En 2004, la FDA estimait que 92% des médicaments qui passent les tests précliniques, y compris des tests clés sur des animaux, n’obtiennent pas leur autorisation de mise sur le marché pour l’homme. Des analyses plus récentes suggèrent que, malgré les efforts pour améliorer la capacité de la recherche animale à prédire les réactions humaines, le taux d’échec a augmenté et approcherait les 96%. Les principales causes de l’échec des médicaments sont le manque d’efficacité et les problèmes de sécurité qui n’ont pas été prédits par les tests sur des animaux.
Différences de physiologie et de génétique entre espèces animales
Dans les lésions de la moelle épinière, par exemple, les résultats des essais de médicaments varient selon l’espèce animale et même selon la lignée, au sein d’une espèce animale, qui a été utilisée. Ces variations s’expliquent par les nombreuses différences neurophyiologiques, anatomiques et comportementales entre les espèces et les lignées. Des différences ont même été constatées entre des rats de la même lignée achetés auprès de fournisseurs différents. Après des décennies d’utilisation de modèles animaux, pas un seul agent neuroprotecteur ayant amélioré une lésion de la moelle épinière chez l’animal ne s’est montré efficace chez l’homme.
Autre exemple, des souris utilisés abondamment pour l’étude de réponses inflammatoires suite à des infections, brûlures ou traumatismes ont montré des différences vis-à-vis de l’homme dans les gènes activés ou inactivés et dans le moment ou la durée de l’expression de ces gènes. Les modèles souris ont même différé entre eux (voir La Notice d’Antidote de juin 2013).
La régulation des gènes peut différer de façon significative entre différentes espèces et peut aller jusqu’à la présence ou l’absence d’un gène en particulier. En dépit d’un haut degré de conservation du génome, il y a des différences critiques dans l’ordre et la fonction des gènes entre différentes espèces animales.
Reconnaissant ces différences génétiques, des chercheurs ont exprimé un enthousiasme considérable pour les animaux génétiquement modifiés, y compris pour des souris transgéniques dans lesquelles des gènes humains ont été insérés dans le génome de souris. Toutefois, si un gène humain s’exprime chez la souris, il va probablement fonctionner d’une façon différente de chez l’homme, étant affecté par les mécanismes physiologiques propres à la souris. Par exemple, une importante protéine qui contrôle le glucose sanguin chez l’homme est absente chez la souris. Lorsque le gène humain qui produit cette protéine a été exprimé dans des souris transgéniques, il a eu l’effet opposé à celui qu’il a chez l’homme : il a provoqué une perte du contrôle du glucose sanguin chez ces souris. L’utilisation de souris génétiquement modifiées a échoué à modéliser des maladies humaines et à apporter des bénéfices cliniques dans beaucoup de catégories de maladies.

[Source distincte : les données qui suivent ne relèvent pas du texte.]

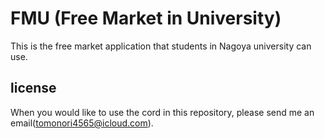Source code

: # FMU (Free Market in University)

This is the free market application that students in Nagoya university can use.

## license

When you would like to use the cord in this repository, please send me an email(tomonori4565@icloud.com).
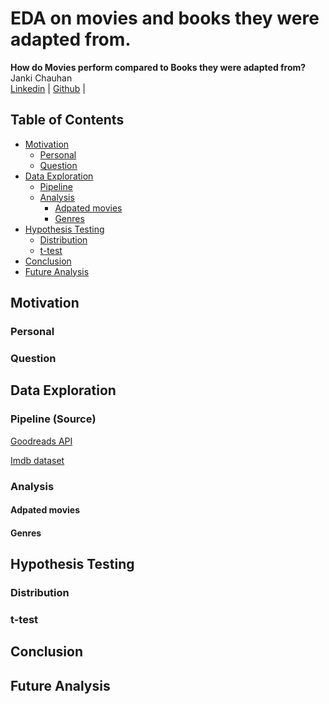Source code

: # EDA on movies and books they were adapted from.
**How do Movies perform compared to Books they were adapted from?**
<br>Janki Chauhan
<br>
[Linkedin](https://www.linkedin.com/in/jankichauhan/) | [Github](https://github.com/jankichauhan) | 

## Table of Contents

* [Motivation](#motivation)
  * [Personal](#personal)
  * [Question](#question)
* [Data Exploration](#data-exploration)
  * [Pipeline](#pipeline-source)
  * [Analysis](#analysis)
    * [Adpated movies](#movies)
    * [Genres](#genres)
* [Hypothesis Testing](#hypothesis-testing)
  * [Distribution](#distribution)
  * [t-test](#t-test)
* [Conclusion](#conclusion)
* [Future Analysis](#future-analysis)

## Motivation

### Personal

### Question

## Data Exploration

### Pipeline (Source)

[Goodreads API](https://www.goodreads.com/api)

[Imdb dataset](https://www.imdb.com/interfaces/)

### Analysis

#### Adpated movies

#### Genres

## Hypothesis Testing
### Distribution

### t-test

## Conclusion

## Future Analysis
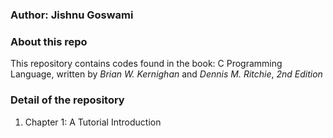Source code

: ### Author: Jishnu Goswami

### About this repo
This repository contains codes found in the book: C Programming Language, written by *Brian W. Kernighan* and *Dennis M. Ritchie*, *2nd Edition*

### Detail of the repository
1. Chapter 1: A Tutorial Introduction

Dans certains cas, des singes sont utilisés, plutôt que des souris ou autres animaux, avec l’espoir qu’ils mimeront mieux les résultats observés chez l’homme. Mais :
– des modèles singes ont échoué à reproduire les caractéristiques clés de la maladie de Parkinson, aussi bien du point de vue fonctionnel que pathologique. Plusieurs thérapies qui paraissaient prometteuses à la fois chez le singe et chez le rat modèles de la maladie de Parkinson ont été décevantes chez l’homme ;
– la campagne pour prescrire le traitement hormonal substitutif à des millions de femmes pour prévenir des maladies cardiovasculaires a été basée en grande partie sur des expériences sur des singes. Ce traitement est connu, maintenant, pour augmenter le risque de ces maladies chez la femme.
La recherche de vaccins contre le sida en utilisant des singes représente l’un des échecs les plus notables de la transposition à l’homme de données obtenues par l’expérimentation animale. D’immenses ressources et des décennies ont été dévolues à la création de modèles singes (y compris chimpanzés) du sida. Pourtant, tous les quelque 90 vaccins HIV qui ont réussi chez l’animal ont échoué sur l’homme.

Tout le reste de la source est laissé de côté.